I arrived at St. John the Evangelist optimistic for the weekend, thinking this would be my first of four new churches to visit this June (it turned out to be the only one,) having come to this neighborhood with plans to meet some friends to cross the Queensborough Bridge, and the weekend ahead of me to accomplish a great deal of tasks I'd set before myself. As soon as I entered the church I knew I liked it immediately. It was modern, but bright and yet intimate, with a great deal of space and natural light. Interesting art on the walls and sculpture scattered about. Instantly I liked being here and was glad to have come.

Later, I met my friends and we crossed the bridge and headed to Studio Square in Long Island City. This was a good time with good friends (something I needed for sure,) but I went ahead and enjoyed myself too much and then later, at the behest of another friend, drunkenly decided to join him at a crazy Superhero party in Williamsburg. I arrived home at five in the morning (miraculously safe!) and slept through most of my Sunday, heading to Mass late in the day at a church I realized only too late didn't offer services in the evening. The entire week after I played catch-up with my work, trying to make-up what I had failed to do the entire weekend. The following weekend was wrecked by a similar situation I got myself into Friday night, finding me working my ass off Saturday and Sunday just to get everything done before I headed out of town. It was a busy, reckless couple of weeks, caused all by myself, my poor choices, my unfocused quality.

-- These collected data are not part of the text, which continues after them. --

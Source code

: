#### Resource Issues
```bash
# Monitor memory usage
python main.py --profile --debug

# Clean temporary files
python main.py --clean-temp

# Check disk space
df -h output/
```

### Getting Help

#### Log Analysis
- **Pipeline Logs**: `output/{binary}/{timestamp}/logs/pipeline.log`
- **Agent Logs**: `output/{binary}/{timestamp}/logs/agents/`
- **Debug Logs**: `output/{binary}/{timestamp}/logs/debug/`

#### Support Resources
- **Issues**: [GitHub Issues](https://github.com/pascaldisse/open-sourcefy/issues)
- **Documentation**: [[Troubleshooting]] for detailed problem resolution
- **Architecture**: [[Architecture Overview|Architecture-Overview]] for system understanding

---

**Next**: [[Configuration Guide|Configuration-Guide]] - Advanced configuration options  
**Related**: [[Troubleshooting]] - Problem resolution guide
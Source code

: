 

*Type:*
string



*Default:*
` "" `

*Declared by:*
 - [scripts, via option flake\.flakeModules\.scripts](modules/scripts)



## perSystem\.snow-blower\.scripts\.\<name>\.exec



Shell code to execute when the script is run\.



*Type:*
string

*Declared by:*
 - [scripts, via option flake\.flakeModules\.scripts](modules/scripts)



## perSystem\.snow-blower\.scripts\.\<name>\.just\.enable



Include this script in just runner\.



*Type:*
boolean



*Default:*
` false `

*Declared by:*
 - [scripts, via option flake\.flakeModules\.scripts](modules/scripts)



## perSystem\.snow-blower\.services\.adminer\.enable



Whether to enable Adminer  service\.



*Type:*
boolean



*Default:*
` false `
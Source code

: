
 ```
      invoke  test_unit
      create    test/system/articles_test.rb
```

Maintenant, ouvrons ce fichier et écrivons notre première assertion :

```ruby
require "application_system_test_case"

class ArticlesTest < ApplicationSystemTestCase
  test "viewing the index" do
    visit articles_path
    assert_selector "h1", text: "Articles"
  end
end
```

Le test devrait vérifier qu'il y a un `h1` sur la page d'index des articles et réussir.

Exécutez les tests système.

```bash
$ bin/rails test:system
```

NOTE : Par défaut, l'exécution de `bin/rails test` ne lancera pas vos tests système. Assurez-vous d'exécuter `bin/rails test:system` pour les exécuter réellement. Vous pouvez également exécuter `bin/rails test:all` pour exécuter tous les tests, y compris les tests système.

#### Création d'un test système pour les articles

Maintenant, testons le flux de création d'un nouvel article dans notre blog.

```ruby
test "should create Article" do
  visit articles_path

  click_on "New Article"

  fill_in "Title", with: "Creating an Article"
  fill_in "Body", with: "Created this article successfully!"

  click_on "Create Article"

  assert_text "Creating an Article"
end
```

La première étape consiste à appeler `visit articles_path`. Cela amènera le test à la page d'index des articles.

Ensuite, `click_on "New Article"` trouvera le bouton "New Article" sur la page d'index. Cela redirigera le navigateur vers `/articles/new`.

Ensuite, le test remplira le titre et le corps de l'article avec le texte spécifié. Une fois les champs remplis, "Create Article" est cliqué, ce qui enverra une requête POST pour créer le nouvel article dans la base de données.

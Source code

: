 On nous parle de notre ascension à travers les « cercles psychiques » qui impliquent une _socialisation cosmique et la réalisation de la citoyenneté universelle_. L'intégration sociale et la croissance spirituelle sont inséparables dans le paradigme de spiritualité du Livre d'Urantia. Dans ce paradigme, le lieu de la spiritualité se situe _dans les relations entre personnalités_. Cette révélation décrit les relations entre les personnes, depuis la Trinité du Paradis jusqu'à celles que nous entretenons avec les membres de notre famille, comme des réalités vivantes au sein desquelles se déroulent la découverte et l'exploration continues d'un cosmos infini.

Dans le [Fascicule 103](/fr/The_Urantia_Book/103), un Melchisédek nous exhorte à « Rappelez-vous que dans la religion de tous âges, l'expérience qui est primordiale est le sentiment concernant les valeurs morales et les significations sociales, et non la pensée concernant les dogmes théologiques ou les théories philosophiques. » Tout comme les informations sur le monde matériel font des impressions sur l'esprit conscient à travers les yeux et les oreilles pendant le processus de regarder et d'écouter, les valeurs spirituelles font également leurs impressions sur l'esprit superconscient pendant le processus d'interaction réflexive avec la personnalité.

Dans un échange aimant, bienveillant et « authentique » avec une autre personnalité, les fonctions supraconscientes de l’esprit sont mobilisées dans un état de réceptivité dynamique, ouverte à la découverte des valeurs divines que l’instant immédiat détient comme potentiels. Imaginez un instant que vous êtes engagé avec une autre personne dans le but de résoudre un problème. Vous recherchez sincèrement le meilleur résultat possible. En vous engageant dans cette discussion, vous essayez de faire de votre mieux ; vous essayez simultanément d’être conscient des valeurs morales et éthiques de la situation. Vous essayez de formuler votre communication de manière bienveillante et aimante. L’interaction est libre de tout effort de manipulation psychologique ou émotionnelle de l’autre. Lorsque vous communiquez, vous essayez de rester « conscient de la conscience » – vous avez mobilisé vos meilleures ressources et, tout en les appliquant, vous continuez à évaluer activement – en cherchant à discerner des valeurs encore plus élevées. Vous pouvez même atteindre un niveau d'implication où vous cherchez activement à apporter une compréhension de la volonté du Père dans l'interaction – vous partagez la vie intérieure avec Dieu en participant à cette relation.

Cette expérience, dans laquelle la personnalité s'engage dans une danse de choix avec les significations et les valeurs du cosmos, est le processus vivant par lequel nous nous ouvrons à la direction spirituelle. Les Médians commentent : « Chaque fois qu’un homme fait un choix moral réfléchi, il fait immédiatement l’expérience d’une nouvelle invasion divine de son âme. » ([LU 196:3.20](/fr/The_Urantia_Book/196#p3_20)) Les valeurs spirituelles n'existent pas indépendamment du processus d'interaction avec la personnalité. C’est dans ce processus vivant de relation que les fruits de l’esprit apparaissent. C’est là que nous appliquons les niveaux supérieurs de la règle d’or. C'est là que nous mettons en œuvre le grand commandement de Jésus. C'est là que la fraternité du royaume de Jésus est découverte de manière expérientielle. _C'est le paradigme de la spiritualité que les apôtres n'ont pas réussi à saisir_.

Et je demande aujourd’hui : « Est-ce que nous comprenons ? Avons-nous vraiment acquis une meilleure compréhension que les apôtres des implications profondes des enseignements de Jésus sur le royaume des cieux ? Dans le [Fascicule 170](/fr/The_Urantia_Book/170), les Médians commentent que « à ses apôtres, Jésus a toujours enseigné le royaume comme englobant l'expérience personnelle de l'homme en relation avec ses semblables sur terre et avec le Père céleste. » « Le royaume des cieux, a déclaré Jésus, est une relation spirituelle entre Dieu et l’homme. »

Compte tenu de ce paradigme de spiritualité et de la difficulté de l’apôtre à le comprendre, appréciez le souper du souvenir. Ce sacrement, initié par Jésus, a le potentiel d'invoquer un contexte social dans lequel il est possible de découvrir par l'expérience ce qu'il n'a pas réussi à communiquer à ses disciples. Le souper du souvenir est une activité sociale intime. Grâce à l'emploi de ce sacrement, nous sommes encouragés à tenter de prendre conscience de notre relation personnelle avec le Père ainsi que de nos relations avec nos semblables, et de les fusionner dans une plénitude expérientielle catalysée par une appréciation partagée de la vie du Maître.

Regardless of this, my experience at St. John the Evangelist was nice. It seemed to have a strong sense of community and was much smaller than other East Side churches. I was able to find peace and comfort here, though mistakenly I took none of this with me, merely cast it all aside as I walked back out the doors and towards treachery, nefariousness, disgrace and sin.

The other day, after a jam packed week of 9-5ing it at my job and coming home to work on a side project until I fell asleep, then waking up to do it all over again; followed by two weeks of 18-20 hour days working out of town, I finally looked up from it all and realized my relationship was over. It was all very stark. Forget my private (and public!) rantings and angst, never mind the shameless self-pity; pure and simple, it is grief, the suffering of a loss not only of some kind of present happiness but also a future I clearly saw myself in, and with the loss of the present, and the vanishing of that future, my way becomes murkier than before, clarity is gone.